Machines that test Software like Humans
Automated software testing involves the execution of test scripts by a machine instead of being manually run. This significantly reduces the amount of manual time & effort needed and thus is of great interest to the software testing industry. There have been various tools developed to automate the testing of web applications (e.g. Selenium WebDriver); however, the practical adoption of test automation is still miniscule. This is due to the complexity of creating and maintaining automation scripts. The key problem with the existing methods is that the automation test scripts require certain implementation specifics of the Application Under Test (AUT) (e.g. the html code of a web element, or an image of a web element). On the other hand, if we look at the way manual testing is done, the tester interprets the textual test scripts and interacts with the AUT purely based on what he perceives visually through the GUI. In this paper, we present an approach to build a machine that can mimic human behavior for software testing using recent advances in Computer Vision. We also present four use-cases of how this approach can significantly advance the test automation space making test automation simple enough to be adopted practically.
💡 Research Summary
The paper addresses the long‑standing problem that test automation tools such as Selenium WebDriver and Sikuli are rarely adopted in practice because they require detailed knowledge of the application’s implementation (HTML IDs, XPaths, pixel‑perfect images) and consequently suffer from high creation and maintenance costs. The authors observe that manual testing does not rely on such low‑level details; a human reads a natural‑language test script, visually locates the described GUI element, and performs the required action. To bridge this gap, they propose a machine that mimics human behavior by combining a domain‑specific language (DSL) for authoring test steps with recent advances in computer‑vision‑based object detection.
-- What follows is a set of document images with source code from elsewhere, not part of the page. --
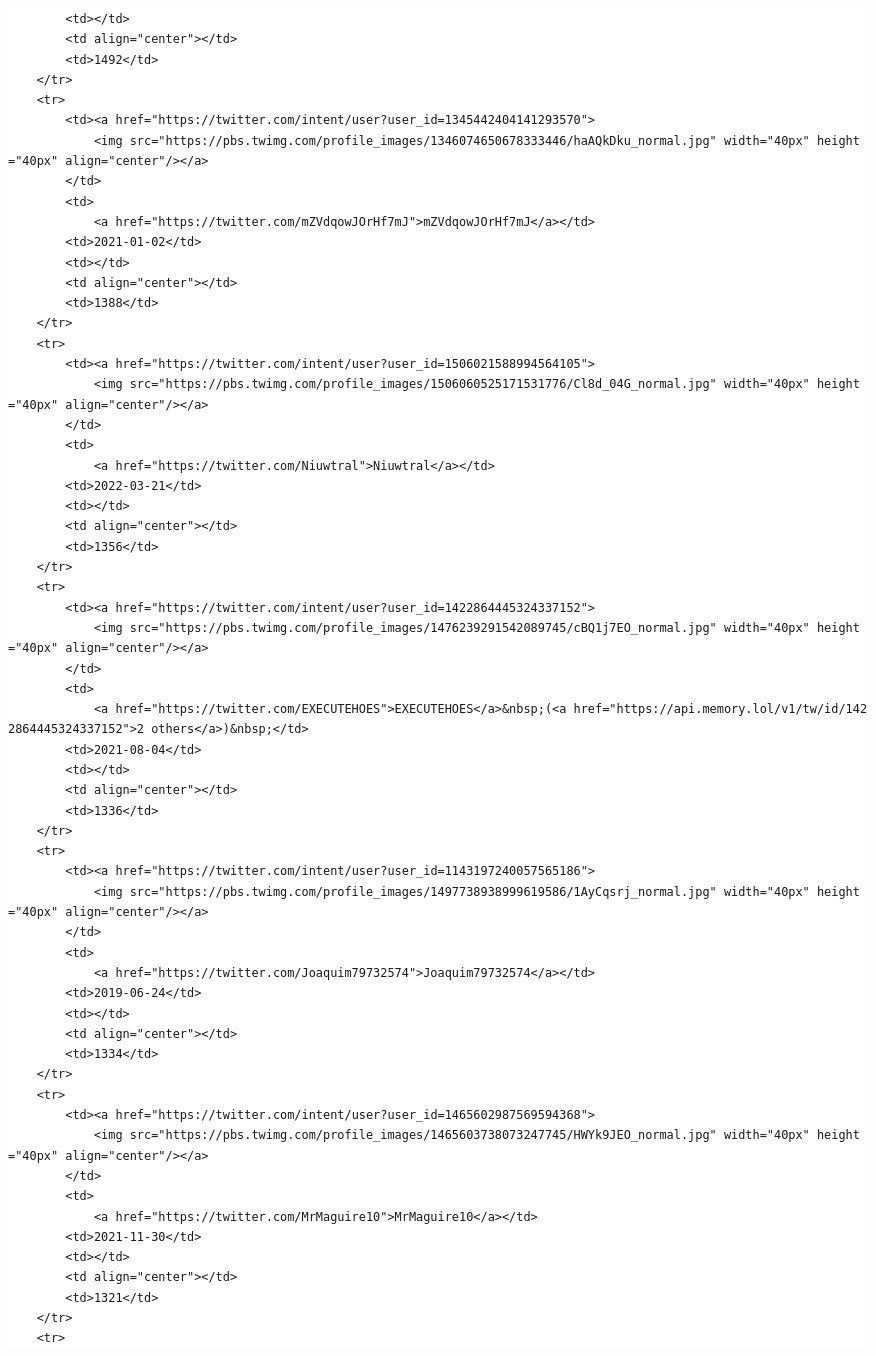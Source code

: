             <td></td>
            <td align="center"></td>
            <td>1492</td>
        </tr>
        <tr>
            <td><a href="https://twitter.com/intent/user?user_id=1345442404141293570">
                <img src="https://pbs.twimg.com/profile_images/1346074650678333446/haAQkDku_normal.jpg" width="40px" height="40px" align="center"/></a>
            </td>
            <td>
                <a href="https://twitter.com/mZVdqowJOrHf7mJ">mZVdqowJOrHf7mJ</a></td>
            <td>2021-01-02</td>
            <td></td>
            <td align="center"></td>
            <td>1388</td>
        </tr>
        <tr>
            <td><a href="https://twitter.com/intent/user?user_id=1506021588994564105">
                <img src="https://pbs.twimg.com/profile_images/1506060525171531776/Cl8d_04G_normal.jpg" width="40px" height="40px" align="center"/></a>
            </td>
            <td>
                <a href="https://twitter.com/Niuwtral">Niuwtral</a></td>
            <td>2022-03-21</td>
            <td></td>
            <td align="center"></td>
            <td>1356</td>
        </tr>
        <tr>
            <td><a href="https://twitter.com/intent/user?user_id=1422864445324337152">
                <img src="https://pbs.twimg.com/profile_images/1476239291542089745/cBQ1j7EO_normal.jpg" width="40px" height="40px" align="center"/></a>
            </td>
            <td>
                <a href="https://twitter.com/EXECUTEHOES">EXECUTEHOES</a>&nbsp;(<a href="https://api.memory.lol/v1/tw/id/1422864445324337152">2 others</a>)&nbsp;</td>
            <td>2021-08-04</td>
            <td></td>
            <td align="center"></td>
            <td>1336</td>
        </tr>
        <tr>
            <td><a href="https://twitter.com/intent/user?user_id=1143197240057565186">
                <img src="https://pbs.twimg.com/profile_images/1497738938999619586/1AyCqsrj_normal.jpg" width="40px" height="40px" align="center"/></a>
            </td>
            <td>
                <a href="https://twitter.com/Joaquim79732574">Joaquim79732574</a></td>
            <td>2019-06-24</td>
            <td></td>
            <td align="center"></td>
            <td>1334</td>
        </tr>
        <tr>
            <td><a href="https://twitter.com/intent/user?user_id=1465602987569594368">
                <img src="https://pbs.twimg.com/profile_images/1465603738073247745/HWYk9JEO_normal.jpg" width="40px" height="40px" align="center"/></a>
            </td>
            <td>
                <a href="https://twitter.com/MrMaguire10">MrMaguire10</a></td>
            <td>2021-11-30</td>
            <td></td>
            <td align="center"></td>
            <td>1321</td>
        </tr>
        <tr>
The DSL is built on the xBase framework and restricts testers to a small, English‑like vocabulary (e.g., “When I click ‘Search’ button”, “Enter ‘New York’ into textbox ‘Flying From’”). This constrained natural language is easy for non‑programmers to learn, yet deterministic enough for reliable parsing. During execution, the DSL script is parsed into a sequence of high‑level actions and textual descriptions of target UI elements.
For each target element the system takes a screenshot of the current application window and runs an OCR engine to extract all visible text. The textual label from the DSL step is then fed, together with the OCR output, into a deep neural network that predicts the (x, y) screen coordinates of the element. The network architecture follows the model described in Hu et al. (2015): a convolutional neural network (CNN) extracts visual features from the screenshot, while a Long Short‑Term Memory (LSTM) component learns the relationship between the textual label and visual context. The authors trained this model on a modest dataset of roughly 2,200 manually annotated UI elements covering four widget types (buttons, text boxes, links, dropdowns). The trained model yields moderate accuracy; the authors acknowledge that larger, more diverse training data and transfer‑learning techniques would improve performance.
Once coordinates are obtained, the Java Robot class is used to synthesize mouse clicks, keyboard input, and dropdown selections, thereby completing the test step without any direct interaction with the DOM or image‑matching libraries. This approach eliminates the need for HTML IDs, XPath expressions, or pre‑captured element images, making scripts resilient to changes in underlying code, layout, or visual styling.
Four use‑cases illustrate the benefits:
- Implementation‑agnostic scripting – The same DSL step can replace Selenium code that requires an element ID and Sikuli code that needs an image file.
- Support for non‑web GUIs – Actions such as clicking a Windows file‑open dialog are expressed identically to web actions, overcoming Selenium’s limitation to browsers.
- Exploitation of visual relationships – Elements can be referenced via nearby labels (e.g., “the dropdown next to ‘Title’”), a capability absent in code‑based tools.
- Robustness to UI changes – When an element’s ID changes or its visual position shifts, the DSL script remains valid because the vision model re‑locates the element based on its label.
The solution is integrated into the Eclipse IDE, providing code completion for DSL commands and a visual preview of the parsed steps. The authors report that testers quickly adapt to the DSL, and parsing of scripts is reliable. However, the object‑recognition component currently handles only a limited set of widget types and shows only moderate success on the small training set. OCR errors, ambiguous labels, and dynamic content (e.g., AJAX‑loaded elements) are identified as challenges for future work.
In conclusion, the paper proposes a novel “human‑like” test automation framework that decouples test scripts from implementation specifics by leveraging a constrained natural‑language DSL and a CNN‑LSTM visual recognizer. Preliminary results are promising, suggesting that with larger training corpora, richer UI element coverage, and integration into CI/CD pipelines, this approach could significantly lower the barrier to test automation adoption in industry.